You’ve pinned his work, shared it on Facebook and exclaimed in wonder at the sheer scale of it all. From portraits covering the sides of a tall building to landscape art a few acres wide, Cuban American artist Jorge Rodríguez-Gerada does things king-size. His most recent work ‘Wish’ is an eye-boggling portrait that spreads over 11 acres of dockland in Belfast, Northern Ireland.

The spectacular ‘Wish’ portrait can be best viewed from a plane; or photographed by a passing satellite.
With over 30,000 wooden pegs, 2,000 tons of soil, 2,000 tons of sand, grass, string, stones and a lot of hard work, ‘Wish’ is the largest land art portrait in the United Kingdom and Ireland. Created for the 2013 Belfast Festival at Queen’s, (where Rodríguez-Gerada is their first artist-in-residence), this is a stunning portrait of an anonymous little girl.
The scale of Rodríguez-Gerada’s work has always been larger-than-life. From humble beginnings in a Cuban exiled family that moved to the United States when he was three years old, Rodríguez-Gerada became one of the founders of the Culture Jamming movement with the group Artfux when he grew up. Culture jamming is a protest against popular advertising and branding bringing to the fore issues like censorship, dialogue in public spaces and the subtle messages that we absorb through advertising.
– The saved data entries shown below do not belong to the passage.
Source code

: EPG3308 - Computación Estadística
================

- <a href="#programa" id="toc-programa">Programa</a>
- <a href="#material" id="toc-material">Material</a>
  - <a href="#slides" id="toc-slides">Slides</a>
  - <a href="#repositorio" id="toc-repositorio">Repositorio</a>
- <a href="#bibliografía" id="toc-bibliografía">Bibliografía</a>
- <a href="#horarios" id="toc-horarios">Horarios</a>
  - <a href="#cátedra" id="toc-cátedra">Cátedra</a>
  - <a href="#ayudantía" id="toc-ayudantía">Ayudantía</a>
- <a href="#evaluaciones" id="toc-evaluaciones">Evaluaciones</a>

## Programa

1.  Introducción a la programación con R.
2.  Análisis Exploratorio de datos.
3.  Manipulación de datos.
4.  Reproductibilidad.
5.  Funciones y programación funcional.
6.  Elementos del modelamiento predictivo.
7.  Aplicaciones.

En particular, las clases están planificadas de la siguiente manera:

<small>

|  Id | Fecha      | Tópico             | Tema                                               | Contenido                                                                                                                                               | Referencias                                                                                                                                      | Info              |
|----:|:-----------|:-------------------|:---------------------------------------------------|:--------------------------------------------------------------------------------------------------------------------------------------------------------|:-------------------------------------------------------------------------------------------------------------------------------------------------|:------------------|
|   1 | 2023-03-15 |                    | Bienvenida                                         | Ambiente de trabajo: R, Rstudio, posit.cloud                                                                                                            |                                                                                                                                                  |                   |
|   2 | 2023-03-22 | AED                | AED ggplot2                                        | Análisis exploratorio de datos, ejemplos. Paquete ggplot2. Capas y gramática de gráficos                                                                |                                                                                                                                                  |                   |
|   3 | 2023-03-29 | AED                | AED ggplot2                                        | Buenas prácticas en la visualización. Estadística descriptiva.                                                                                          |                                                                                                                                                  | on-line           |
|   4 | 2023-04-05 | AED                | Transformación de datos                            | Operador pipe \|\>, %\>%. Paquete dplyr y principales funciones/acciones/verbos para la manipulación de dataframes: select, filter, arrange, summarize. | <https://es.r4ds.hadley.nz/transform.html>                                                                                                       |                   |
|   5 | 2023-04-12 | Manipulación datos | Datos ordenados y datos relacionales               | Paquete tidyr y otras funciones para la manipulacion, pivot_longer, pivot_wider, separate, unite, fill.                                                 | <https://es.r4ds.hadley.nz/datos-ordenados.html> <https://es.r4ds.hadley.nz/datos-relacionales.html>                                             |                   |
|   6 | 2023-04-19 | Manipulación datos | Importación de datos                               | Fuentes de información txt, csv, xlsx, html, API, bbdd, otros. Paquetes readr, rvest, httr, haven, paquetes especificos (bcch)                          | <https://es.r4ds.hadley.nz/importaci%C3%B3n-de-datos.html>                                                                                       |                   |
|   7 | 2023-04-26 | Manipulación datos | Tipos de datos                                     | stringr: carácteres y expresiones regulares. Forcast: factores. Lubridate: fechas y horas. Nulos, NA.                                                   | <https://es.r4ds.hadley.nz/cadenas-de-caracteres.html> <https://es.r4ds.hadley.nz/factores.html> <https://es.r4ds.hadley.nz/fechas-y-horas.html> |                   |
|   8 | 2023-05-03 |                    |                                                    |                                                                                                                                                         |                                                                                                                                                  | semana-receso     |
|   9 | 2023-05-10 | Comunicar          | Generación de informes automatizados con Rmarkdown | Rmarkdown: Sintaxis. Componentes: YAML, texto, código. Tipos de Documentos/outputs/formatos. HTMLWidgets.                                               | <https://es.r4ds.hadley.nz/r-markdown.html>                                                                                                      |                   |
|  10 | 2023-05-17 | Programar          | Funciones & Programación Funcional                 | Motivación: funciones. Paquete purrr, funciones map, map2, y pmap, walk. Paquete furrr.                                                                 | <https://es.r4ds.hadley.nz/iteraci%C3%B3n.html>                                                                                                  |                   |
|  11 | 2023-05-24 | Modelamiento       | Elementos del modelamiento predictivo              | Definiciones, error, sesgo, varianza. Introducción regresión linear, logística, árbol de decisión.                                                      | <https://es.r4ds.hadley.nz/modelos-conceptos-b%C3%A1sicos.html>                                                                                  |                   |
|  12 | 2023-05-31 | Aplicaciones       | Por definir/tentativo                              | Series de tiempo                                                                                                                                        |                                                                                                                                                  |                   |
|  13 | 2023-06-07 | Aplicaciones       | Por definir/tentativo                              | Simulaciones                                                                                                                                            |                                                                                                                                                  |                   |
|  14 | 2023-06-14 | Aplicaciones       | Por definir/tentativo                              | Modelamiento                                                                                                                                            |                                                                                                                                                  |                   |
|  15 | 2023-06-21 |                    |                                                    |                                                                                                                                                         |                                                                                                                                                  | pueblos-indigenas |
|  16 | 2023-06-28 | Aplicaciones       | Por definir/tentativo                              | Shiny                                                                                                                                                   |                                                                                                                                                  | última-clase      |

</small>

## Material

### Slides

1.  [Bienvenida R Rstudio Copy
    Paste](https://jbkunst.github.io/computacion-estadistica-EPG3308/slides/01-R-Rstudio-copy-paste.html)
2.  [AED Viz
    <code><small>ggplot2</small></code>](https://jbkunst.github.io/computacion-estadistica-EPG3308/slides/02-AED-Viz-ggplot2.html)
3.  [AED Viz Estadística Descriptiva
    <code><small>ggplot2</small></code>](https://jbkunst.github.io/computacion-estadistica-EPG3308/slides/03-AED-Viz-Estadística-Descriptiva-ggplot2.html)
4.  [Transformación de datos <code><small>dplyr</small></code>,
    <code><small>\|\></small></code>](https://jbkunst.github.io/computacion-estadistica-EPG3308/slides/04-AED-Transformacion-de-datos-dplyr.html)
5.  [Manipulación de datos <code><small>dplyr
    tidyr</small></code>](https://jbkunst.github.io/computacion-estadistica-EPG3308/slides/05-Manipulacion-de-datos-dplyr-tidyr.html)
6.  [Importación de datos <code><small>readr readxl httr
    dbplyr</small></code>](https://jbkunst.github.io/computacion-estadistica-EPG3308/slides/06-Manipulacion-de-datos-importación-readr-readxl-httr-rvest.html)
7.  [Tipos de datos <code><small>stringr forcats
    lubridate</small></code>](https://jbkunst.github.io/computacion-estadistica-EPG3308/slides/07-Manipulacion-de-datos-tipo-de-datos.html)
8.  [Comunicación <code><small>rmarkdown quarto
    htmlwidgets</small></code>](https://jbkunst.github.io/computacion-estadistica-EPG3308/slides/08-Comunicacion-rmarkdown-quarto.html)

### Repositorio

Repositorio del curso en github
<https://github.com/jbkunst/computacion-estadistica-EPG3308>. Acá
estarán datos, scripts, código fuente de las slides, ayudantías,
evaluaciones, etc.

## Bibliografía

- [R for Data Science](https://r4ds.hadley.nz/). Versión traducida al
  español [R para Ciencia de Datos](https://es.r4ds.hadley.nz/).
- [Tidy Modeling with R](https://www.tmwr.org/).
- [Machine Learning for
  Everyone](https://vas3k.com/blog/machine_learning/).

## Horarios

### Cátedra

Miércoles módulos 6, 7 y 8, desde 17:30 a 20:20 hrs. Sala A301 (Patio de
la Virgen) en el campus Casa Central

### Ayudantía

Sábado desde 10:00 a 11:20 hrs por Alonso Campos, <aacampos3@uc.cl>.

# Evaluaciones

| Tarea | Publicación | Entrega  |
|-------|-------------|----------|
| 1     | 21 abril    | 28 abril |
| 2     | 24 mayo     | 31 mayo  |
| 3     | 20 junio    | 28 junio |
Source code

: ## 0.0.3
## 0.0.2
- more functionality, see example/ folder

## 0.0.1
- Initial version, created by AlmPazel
Designed as a sun stencil, the piece was made to bring attention to the problem of sunlight/heat that cannot escape back into space because of greenhouse gases.
Between 1989-1992, Artfux brought culture jamming to New York City where they altered billboards and street signs to reflect messages for social change. Billboards with alcohol and tobacco products were particularly targeted and these gained them notoriety. By 1997, Rodríguez-Gerada had begun to move away from Artfux as the Culture jamming movement was, ironically, increasingly being appropriated by big brands who were using the same methods to promote their own products.
Why the fascination with large-scale? “I am critical of the marketing that has crept into so many facets of our lives. I decided to do work that would counter it by using the same codes used by advertisers such as scale, visibility and eye catching images. I want these new iconic images to be huge and placed in strategic places. The location, the scale and the materials that I decide to use are usually chosen to emphasise what I am trying to state with each project.”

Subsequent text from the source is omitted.